SGLang serves an OpenAI-compatible API, so existing clients work unchanged. Beyond plain chat, the guide highlights some of SGLang’s features:

  • Structured output: constrained decoding against a JSON schema, so replies are guaranteed to parse
  • Prefix caching you can see: RadixAttention reuses the KV cache of repeated prompt prefixes, and the server reports the hit count on every response
  • Batched workload: the final example classifies 273 passages from thirteen classic books by author, combining reasoning with structured output and sending them concurrently for SGLang to batch on the GPU, then checks the model’s accuracy against ground truth

The serving side is a single script, serve_sglang.py: it creates the sandbox, starts the server inside it, and prints the endpoint and its access token once the server is healthy. The model served is gpt-oss-20b, a mixture-of-experts model whose MXFP4-quantized weights fit in about 15 GB of VRAM, leaving the rest of the GPU free for serving capacity.


The script serve_sglang.py performs four steps to get a live endpoint:

  1. Create: A GPU sandbox boots straight from the official lmsysorg/sglang image, which already carries the whole serving stack, so there is nothing to build or install
  2. Serve: sglang.launch_server runs inside the sandbox as an async session command, loading the model while the script keeps control
  3. Wait: The script polls /health_generate over the preview URL until the model clears a real forward pass, echoing the startup logs as they stream
  4. Hand off: Once the server is healthy, it prints ready-to-paste export ENDPOINT=... and export TOKEN=... lines

Four clients then show the endpoint in action: query.sh (curl), query_openai.py (OpenAI SDK, including the reasoning, structured output, and cache examples below), query_litellm.py (LiteLLM), and classify_passages.py (the batch classification workload).

Clone the Daytona repository, navigate to the example directory, and install into a virtual environment:

Terminal window
git clone https://github.com/daytonaio/daytona.git
cd daytona/guides/python/model-serving/sglang
python3 -m venv venv
source venv/bin/activate
pip install -e .

This installs the daytona SDK along with the openai and litellm clients used by the query examples.

Get your Daytona API key from the Daytona Dashboard and set it in a .env file:

Terminal window
cp .env.example .env
# edit .env with your API key

The .env.example also has an optional HF_TOKEN entry.
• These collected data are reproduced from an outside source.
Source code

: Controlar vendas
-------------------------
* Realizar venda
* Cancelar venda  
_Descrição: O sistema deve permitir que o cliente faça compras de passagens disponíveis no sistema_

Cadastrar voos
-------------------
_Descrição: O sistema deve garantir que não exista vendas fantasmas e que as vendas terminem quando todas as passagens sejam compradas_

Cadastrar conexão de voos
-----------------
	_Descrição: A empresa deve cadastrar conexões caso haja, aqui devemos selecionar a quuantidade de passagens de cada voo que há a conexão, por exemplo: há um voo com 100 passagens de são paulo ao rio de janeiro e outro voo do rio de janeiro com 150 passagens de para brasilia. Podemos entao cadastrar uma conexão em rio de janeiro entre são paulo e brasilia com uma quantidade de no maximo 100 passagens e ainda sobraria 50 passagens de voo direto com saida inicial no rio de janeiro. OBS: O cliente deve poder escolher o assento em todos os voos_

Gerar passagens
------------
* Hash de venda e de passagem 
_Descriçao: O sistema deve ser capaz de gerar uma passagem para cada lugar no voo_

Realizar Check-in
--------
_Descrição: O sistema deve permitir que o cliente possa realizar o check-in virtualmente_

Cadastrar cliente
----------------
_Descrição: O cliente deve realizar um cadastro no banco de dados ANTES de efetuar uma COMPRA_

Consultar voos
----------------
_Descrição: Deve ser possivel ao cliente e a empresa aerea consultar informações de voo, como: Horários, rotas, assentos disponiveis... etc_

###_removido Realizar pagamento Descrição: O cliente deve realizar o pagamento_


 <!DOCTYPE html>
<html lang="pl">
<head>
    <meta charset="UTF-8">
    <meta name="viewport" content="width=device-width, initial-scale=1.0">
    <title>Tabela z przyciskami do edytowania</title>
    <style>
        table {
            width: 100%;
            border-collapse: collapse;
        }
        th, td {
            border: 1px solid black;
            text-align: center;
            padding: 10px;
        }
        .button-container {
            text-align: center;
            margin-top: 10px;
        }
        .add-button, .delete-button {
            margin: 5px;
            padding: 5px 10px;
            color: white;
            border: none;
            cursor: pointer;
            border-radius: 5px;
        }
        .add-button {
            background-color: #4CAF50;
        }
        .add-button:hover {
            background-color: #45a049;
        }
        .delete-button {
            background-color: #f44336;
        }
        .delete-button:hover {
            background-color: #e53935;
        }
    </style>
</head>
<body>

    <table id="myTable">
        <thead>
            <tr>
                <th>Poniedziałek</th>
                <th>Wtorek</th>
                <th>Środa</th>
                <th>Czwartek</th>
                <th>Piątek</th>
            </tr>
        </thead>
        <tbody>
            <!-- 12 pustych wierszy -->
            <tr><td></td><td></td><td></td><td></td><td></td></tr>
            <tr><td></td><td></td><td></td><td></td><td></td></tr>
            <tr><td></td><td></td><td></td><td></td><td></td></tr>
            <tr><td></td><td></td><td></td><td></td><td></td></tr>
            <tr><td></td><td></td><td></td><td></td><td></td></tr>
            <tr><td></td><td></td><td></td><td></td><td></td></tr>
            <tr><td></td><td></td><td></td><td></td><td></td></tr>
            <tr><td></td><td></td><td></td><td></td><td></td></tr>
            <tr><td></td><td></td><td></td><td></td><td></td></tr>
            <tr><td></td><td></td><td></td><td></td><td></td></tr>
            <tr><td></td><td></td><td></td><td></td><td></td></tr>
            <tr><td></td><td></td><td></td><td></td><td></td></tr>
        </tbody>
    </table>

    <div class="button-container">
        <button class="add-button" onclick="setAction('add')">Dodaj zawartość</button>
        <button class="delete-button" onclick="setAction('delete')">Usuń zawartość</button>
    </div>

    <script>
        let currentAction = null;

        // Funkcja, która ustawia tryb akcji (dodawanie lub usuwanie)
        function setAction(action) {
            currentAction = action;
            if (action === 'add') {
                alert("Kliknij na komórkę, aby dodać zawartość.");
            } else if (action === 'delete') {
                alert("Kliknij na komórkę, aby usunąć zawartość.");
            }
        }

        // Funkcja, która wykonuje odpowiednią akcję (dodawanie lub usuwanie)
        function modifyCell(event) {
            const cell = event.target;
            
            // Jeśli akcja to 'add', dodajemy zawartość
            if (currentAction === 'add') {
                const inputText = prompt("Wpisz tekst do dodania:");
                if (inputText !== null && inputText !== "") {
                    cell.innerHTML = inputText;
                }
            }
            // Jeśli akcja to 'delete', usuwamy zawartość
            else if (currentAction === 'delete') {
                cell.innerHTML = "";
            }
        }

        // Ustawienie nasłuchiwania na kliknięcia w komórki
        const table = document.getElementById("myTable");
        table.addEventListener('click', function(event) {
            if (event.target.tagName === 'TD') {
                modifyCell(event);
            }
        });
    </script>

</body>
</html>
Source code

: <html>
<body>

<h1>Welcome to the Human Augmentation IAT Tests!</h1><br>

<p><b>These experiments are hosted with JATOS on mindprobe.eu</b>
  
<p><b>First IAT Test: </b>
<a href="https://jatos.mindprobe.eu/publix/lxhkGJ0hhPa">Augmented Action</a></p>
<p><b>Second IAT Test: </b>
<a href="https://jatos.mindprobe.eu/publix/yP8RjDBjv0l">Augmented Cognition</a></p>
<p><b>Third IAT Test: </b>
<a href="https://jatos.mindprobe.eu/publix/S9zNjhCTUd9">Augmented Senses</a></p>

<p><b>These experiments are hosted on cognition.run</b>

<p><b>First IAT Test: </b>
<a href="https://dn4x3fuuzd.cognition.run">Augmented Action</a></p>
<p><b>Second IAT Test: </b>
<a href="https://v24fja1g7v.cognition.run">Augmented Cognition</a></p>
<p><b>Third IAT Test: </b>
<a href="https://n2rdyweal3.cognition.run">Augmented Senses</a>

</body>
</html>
It is not needed for gpt-oss, which is not gated; it only matters if you swap in a gated model, though Hugging Face recommends a token for faster, less throttled downloads in general.

serve_sglang.py first creates a GPU sandbox in us-east-1, currently the region for GPU sandboxes, directly from the official SGLang image:

import os
import sys
import time
import requests
from dotenv import load_dotenv
from daytona import (
CreateSandboxFromImageParams,
Daytona,
DaytonaConfig,
GpuType,
Image,
Resources,
SessionExecuteRequest,
)
load_dotenv()
MODEL = "openai/gpt-oss-20b"
SERVED_AS = "gpt-oss-20b"
SGLANG_IMAGE = "lmsysorg/sglang:v0.5.12.post1-cu130"
PORT = 8000
TARGET = "us-east-1" # current region for GPU sandboxes
SESSION = "sglang" # name of the background session the server runs in
BOOT_TIMEOUT = 900 # max seconds to wait for the server to come up
daytona = Daytona(DaytonaConfig(target=TARGET))
env_vars = {"HF_TOKEN": os.environ["HF_TOKEN"]} if os.environ.get("HF_TOKEN") else {}
sb = daytona.create(
CreateSandboxFromImageParams(
image=Image.base(SGLANG_IMAGE),
resources=Resources(
gpu=1,
gpu_type=[GpuType.H100, GpuType.RTX_PRO_6000], # preference order
),
auto_stop_interval=0,
ephemeral=True,
env_vars=env_vars,
),
timeout=600,
)

The stock image ships the whole serving stack; the sandbox adds the GPU. gpu_type takes a single type or a priority list, gpu=1 is the current per-sandbox maximum, and auto_stop_interval=0 keeps the endpoint alive until you delete the sandbox.

The server then runs as a session command with run_async=True, so the script keeps control while the model loads:

sb.process.create_session(SESSION)
cmd = sb.process.execute_session_command(
SESSION,
SessionExecuteRequest(
command=(
f"python3 -m sglang.launch_server --model-path {MODEL} "
f"--served-model-name {SERVED_AS} "
f"--port {PORT} "
"--tool-call-parser gpt-oss --reasoning-parser gpt-oss "
"--enable-cache-report"
),
run_async=True,
),
)
cmd_id = cmd.cmd_id

What each flag is for:

  • --tool-call-parser and --reasoning-parser turn the model’s raw output markup into structured tool_calls and reasoning_content fields. Without them the server still runs, but tool calls arrive as unparsed text in content.
  • --enable-cache-report makes the server report prefix cache hits in each response’s usage stats, which the cache demo below relies on.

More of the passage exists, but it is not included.